Kramer worked as the editor of Arts Magazine, art critic for The Nation, and from 1965 to 1982, as chief art critic for The New York Times. He also published in the Art and Antiques Magazine and The New York Observer. Kramer's New York Post column, initially called "Times Watch" - focused on his former employer, the New York Times - and later expanded to "Media Watch", was published weekly from 1993 to November 1997.
Kramer fought against what he considered to be leftist political bias in art criticism, and what he perceived as the aesthetic nihilism characteristic of many 20th century working artists and art critics. The frustration with The New York Times's policies led to his resignation from the newspaper in 1982. He co-founded (with Samuel Lipman) the conservative magazine The New Criterion, for which Kramer was also co-editor and publisher. He took a strongly anti-Communist stance in his 2003 review of Anne Applebaum's Gulag: A History. In The Twilight of the Intellectuals (1999), he defended the anti-Communist views of art critic Clement Greenberg.

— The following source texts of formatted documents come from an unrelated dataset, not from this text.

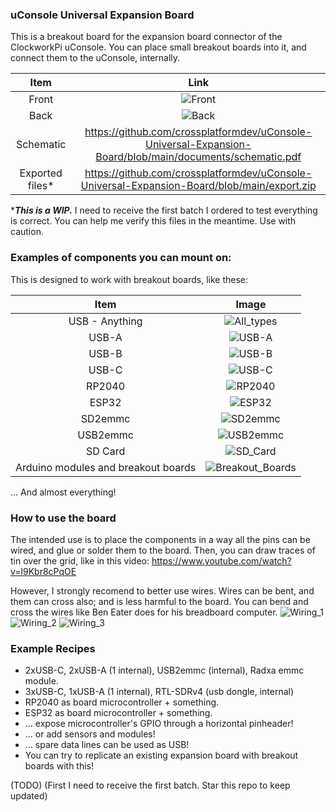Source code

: ### uConsole Universal Expansion Board

This is a breakout board for the expansion board connector of the ClockworkPi uConsole. You can place small breakout boards into it, and connect them to the uConsole, internally.

| Item            | Link  |
| :---:           | :---: |
| Front           | ![Front](https://github.com/crossplatformdev/uConsole-Universal-Expansion-Board/blob/main/documents/uconsole-expansion-card-template.png) |
| Back            | ![Back](https://github.com/crossplatformdev/uConsole-Universal-Expansion-Board/blob/main/documents/uconsole-expansion-card-template.png)  |
| Schematic       | https://github.com/crossplatformdev/uConsole-Universal-Expansion-Board/blob/main/documents/schematic.pdf |
| Exported files* | https://github.com/crossplatformdev/uConsole-Universal-Expansion-Board/blob/main/export.zip              |

****This is a WIP.*** I need to receive the first batch I ordered to test everything is correct. You can help me verify this files in the meantime. Use with caution.

### Examples of components you can mount on:
This is designed to work with breakout boards, like these:

| Item                               | Image                                         |       
| :---:                              | :---:                                         |
| USB - Anything                     | ![All_types](https://github.com/crossplatformdev/uConsole-Universal-Expansion-Board/blob/main/components/usb-all-types.png)        |
| USB-A                              | ![USB-A](https://github.com/crossplatformdev/uConsole-Universal-Expansion-Board/blob/main/components/usb-a.png)                    |
| USB-B                              | ![USB-B](https://github.com/crossplatformdev/uConsole-Universal-Expansion-Board/blob/main/components/usb-b.jpg)                    |
| USB-C                              | ![USB-C](https://github.com/crossplatformdev/uConsole-Universal-Expansion-Board/blob/main/components/usb-c.png)                    |
| RP2040                             | ![RP2040](https://github.com/crossplatformdev/uConsole-Universal-Expansion-Board/blob/main/components/rp2040-zero.jpg)             |
| ESP32                              | ![ESP32](https://github.com/crossplatformdev/uConsole-Universal-Expansion-Board/blob/main/components/esp32.jpg)                    |
| SD2emmc                            | ![SD2emmc](https://github.com/crossplatformdev/uConsole-Universal-Expansion-Board/blob/main/components/sd2emmc.png)                |
| USB2emmc                           | ![USB2emmc](https://github.com/crossplatformdev/uConsole-Universal-Expansion-Board/blob/main/components/usb2emmc.JPG)              |
| SD Card                            | ![SD_Card](https://github.com/crossplatformdev/uConsole-Universal-Expansion-Board/blob/main/components/sd_card.jpg)                |
| Arduino modules and breakout boards| ![Breakout_Boards](https://github.com/crossplatformdev/uConsole-Universal-Expansion-Board/blob/main/components/arduino_modules.JPG)|

... And almost everything!


### How to use the board ###
The intended use is to place the components in a way all the pins can be wired, and glue or solder them to the board. 
Then, you can draw traces of tin over the grid, like in this video:
https://www.youtube.com/watch?v=l9Kbr8cPqOE

However, I strongly recomend to better use wires. Wires can be bent, and them can cross also; and is less harmful to the board. 
You can bend and cross the wires like Ben Eater does for his breadboard computer.
![Wiring_1](https://github.com/crossplatformdev/uConsole-Universal-Expansion-Board/blob/main/wiring_example/be1.png)
![Wiring_2](https://github.com/crossplatformdev/uConsole-Universal-Expansion-Board/blob/main/wiring_example/be2.png)
![Wiring_3](https://github.com/crossplatformdev/uConsole-Universal-Expansion-Board/blob/main/wiring_example/be1.png)


### Example Recipes ###
- 2xUSB-C, 2xUSB-A (1 internal), USB2emmc (internal), Radxa emmc module.
- 3xUSB-C, 1xUSB-A (1 internal), RTL-SDRv4 (usb dongle, internal)
- RP2040 as board microcontroller + something.
- ESP32 as board microcontroller + something.
- ... expose microcontroller's GPIO through a horizontal pinheader!
- ... or add sensors and modules!
- ... spare data lines can be used as USB!
- You can try to replicate an existing expansion board with breakout boards with this!

(TODO) (First I need to receive the first batch. Star this repo to keep updated)
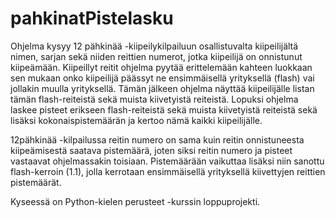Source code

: # pahkinatPistelasku

Ohjelma kysyy 12 pähkinää -kiipeilykilpailuun osallistuvalta kiipeilijältä nimen, sarjan sekä niiden reittien numerot, jotka kiipeilijä on onnistunut kiipeämään. 
Kiipeillyt reitit ohjelma pyytää erittelemään kahteen luokkaan sen mukaan onko kiipeilijä päässyt ne ensimmäisellä yrityksellä (flash) vai jollakin muulla yrityksellä. 
Tämän jälkeen ohjelma näyttää kiipeilijälle listan tämän flash-reiteistä sekä muista kiivetyistä reiteistä. 
Lopuksi ohjelma laskee pisteet erikseen flash-reiteistä sekä muista kiivetyistä reiteistä sekä lisäksi kokonaispistemäärän ja kertoo nämä kaikki kiipeilijälle.

12pähkinää -kilpailussa reitin numero on sama kuin reitin onnistuneesta kiipeämisestä saatava pistemäärä, joten siksi reitin numero ja pisteet vastaavat ohjelmassakin toisiaan. 
Pistemäärään vaikuttaa lisäksi niin sanottu flash-kerroin (1.1), jolla kerrotaan ensimmäisellä yrityksellä kiivettyjen reittien pistemäärät.

Kyseessä on Python-kielen perusteet -kurssin loppuprojekti.
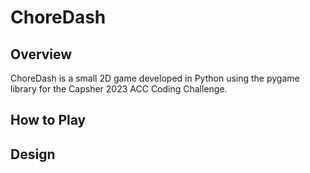 # ChoreDash

## Overview
ChoreDash is a small 2D game developed in Python using the pygame library for the Capsher 2023 ACC Coding Challenge.

## How to Play

## Design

In 1952, Kramer took issue with the prevailing understanding of action painting as a "psychological event." He argued that such an understanding "denied the aesthetic efficacy of painting itself and attempted to remove art from the only sphere in which it can be truly experienced, which is the aesthetic sphere."[2] He took issue with pop art, conceptual art, and postmodern art. Kramer characterized postmodernism in the visual arts as "modernism with a sneer, a giggle, modernism without any animating faith in the nobility and pertinence of its cultural mandate." He was incisive in his distinction between modernism and postmodernism, referring to the age of postmodernism as "this age of irony and institutionalized subversion." He has contrasted this with ideals he found in modernism: "the discipline of truthfulness, the rigor of honesty."[3]
Kramer contended that federal funding of the arts favored political correctness over artistic merit.[2][3] He wrote in 1993:
Kramer faulted the Whitney Biennial for what he saw as a preoccupation with gender and ethnic identity. He wrote that the biennials "seem to be governed by a positive hostility toward — a really visceral distaste for — anything that might conceivably engage the eye in a significant or pleasurable visual experience."[2][3]
Hilton Kramer died of heart failure on March 27, 2012, in Harpswell, Maine, two days after his 84th birthday. His only immediate survivor was his wife, Esta Kramer (1929–2020).[5][3]
Hilton Kramer's clear, incisive style and combative temperament made him one of the most influential critics of his era, writing for two decades at The New York Times and as a chief art critic at The New Criterion for almost 10 years.[6][7] He was known for his devastating, blunt, and quotable reviews about artists, institutions and work he found lacking.[8]
"the more Minimal the art, the more maximum the explanation."[9]
"Every day grows more amnesiac about its recent past."[10]
Kramer dismissed Whitney Biennial exhibitions at the Whitney Museum of American Art, New York City. A 1977 New York Times review was titled "This Whitney Biennial Is As Boring As Ever." The critic sarcastically described an artwork in the show, "It is said to be a great hit with the schoolchildren who are marched through the Whitney for the purposes of cultural enlightenment."[11]
In a 1979 New York Times exhibition review of a Great Depression Era artist collective Kramer stated "The truth is, a group like the American Abstract Artists no longer has any serious function to perform, and its continued existence is little more than an act of nostalgia... Surely it is time to disband."[12]
Kramer regarded Harold Rosenberg’s essay on action painting, published in ARTnews in December 1952, as “intellectually fraudulent.”[6]
When Philip Guston's 1970 Marlborough Gallery exhibit in New York City signified a change from his lyrical abstraction to a rambunctious personal late style, Kramer disapproved calling Guston a "stumblebum."[7]